__TASK GOAL__. Return only those lines of the listing that hold the word "code".

__RECORDS SUPPLIED__.

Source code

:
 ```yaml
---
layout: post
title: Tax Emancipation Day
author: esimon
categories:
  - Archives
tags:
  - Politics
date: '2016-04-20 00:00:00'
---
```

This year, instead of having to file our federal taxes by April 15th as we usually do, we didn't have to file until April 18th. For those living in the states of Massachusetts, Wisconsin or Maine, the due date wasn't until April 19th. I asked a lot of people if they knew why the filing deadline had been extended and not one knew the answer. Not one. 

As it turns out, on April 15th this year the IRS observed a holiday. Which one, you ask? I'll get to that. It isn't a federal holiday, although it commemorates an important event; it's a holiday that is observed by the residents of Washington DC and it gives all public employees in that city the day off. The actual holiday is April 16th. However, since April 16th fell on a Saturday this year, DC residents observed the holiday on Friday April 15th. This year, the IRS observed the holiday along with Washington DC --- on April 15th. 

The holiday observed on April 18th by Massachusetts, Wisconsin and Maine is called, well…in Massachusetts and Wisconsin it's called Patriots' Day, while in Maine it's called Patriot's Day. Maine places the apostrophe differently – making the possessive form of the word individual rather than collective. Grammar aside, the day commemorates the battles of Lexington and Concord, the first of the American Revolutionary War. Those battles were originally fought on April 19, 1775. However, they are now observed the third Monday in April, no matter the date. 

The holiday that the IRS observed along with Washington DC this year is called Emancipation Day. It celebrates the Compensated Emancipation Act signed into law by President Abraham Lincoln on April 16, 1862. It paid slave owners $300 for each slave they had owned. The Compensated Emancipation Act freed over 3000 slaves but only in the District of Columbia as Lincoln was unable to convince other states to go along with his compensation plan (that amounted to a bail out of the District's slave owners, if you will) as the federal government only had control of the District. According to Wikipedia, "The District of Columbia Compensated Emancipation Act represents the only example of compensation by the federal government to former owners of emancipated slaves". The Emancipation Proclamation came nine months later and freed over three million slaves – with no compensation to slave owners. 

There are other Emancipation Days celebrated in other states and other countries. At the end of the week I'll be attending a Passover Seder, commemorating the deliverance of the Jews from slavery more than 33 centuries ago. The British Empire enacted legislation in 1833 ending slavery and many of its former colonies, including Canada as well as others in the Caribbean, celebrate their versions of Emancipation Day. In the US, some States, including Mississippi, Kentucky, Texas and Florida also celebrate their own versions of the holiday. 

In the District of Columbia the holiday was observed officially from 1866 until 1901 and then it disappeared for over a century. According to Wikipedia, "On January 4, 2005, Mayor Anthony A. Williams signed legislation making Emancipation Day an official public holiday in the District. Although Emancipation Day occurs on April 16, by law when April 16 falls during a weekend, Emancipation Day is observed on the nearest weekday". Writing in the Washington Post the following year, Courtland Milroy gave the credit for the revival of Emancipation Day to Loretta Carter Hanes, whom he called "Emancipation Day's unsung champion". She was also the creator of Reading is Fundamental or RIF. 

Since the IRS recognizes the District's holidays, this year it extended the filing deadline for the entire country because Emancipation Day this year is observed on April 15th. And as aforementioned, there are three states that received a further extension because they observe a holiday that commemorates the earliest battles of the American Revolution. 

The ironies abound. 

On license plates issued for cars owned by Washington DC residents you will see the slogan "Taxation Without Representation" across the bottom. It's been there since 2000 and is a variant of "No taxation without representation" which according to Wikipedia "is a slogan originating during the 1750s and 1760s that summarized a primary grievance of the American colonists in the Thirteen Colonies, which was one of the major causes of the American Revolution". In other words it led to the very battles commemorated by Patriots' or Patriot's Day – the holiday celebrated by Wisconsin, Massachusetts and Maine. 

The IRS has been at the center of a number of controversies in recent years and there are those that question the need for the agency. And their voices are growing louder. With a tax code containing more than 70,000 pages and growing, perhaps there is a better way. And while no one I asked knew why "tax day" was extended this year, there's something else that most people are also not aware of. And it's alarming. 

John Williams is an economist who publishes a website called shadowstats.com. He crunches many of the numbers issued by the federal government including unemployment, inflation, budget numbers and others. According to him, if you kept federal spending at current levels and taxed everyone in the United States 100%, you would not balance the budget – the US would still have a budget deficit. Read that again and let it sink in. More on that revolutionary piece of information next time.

__ANSWER BOX__.
Source code
The IRS has been at the center of a number of controversies in recent years and there are those that question the need for the agency. And their voices are growing louder. With a tax code containing more than 70,000 pages and growing, perhaps there is a better way. And while no one I asked knew why "tax day" was extended this year, there's something else that most people are also not aware of. And it's alarming. 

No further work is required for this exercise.